Requirement =>
Throughout the listing that follows, find each line with the word "times" and copy it.

Source material =>
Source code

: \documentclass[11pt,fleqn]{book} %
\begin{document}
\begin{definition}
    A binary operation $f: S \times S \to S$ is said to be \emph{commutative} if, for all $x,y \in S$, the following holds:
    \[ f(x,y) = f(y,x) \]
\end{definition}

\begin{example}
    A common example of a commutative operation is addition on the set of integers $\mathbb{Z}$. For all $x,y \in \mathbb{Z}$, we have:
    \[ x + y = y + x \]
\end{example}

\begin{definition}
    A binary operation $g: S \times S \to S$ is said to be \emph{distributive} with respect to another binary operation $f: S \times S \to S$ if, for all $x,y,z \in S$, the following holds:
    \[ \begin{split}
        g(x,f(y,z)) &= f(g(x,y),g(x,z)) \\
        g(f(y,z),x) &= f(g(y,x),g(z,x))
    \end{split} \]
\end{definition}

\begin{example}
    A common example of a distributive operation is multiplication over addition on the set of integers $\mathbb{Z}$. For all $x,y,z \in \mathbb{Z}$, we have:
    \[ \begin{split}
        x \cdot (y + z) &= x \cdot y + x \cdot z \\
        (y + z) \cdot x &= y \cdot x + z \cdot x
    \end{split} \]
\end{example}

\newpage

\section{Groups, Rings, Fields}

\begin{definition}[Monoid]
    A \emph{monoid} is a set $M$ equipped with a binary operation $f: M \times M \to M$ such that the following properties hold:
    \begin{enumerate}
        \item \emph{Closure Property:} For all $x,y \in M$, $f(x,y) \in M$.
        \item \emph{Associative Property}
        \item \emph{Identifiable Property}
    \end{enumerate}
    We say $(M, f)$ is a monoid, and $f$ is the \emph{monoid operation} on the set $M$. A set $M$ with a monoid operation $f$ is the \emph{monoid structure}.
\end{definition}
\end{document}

Response to the exercise =>
    A binary operation $f: S \times S \to S$ is said to be \emph{commutative} if, for all $x,y \in S$, the following holds:
    A binary operation $g: S \times S \to S$ is said to be \emph{distributive} with respect to another binary operation $f: S \times S \to S$ if, for all $x,y,z \in S$, the following holds:
    A \emph{monoid} is a set $M$ equipped with a binary operation $f: M \times M \to M$ such that the following properties hold:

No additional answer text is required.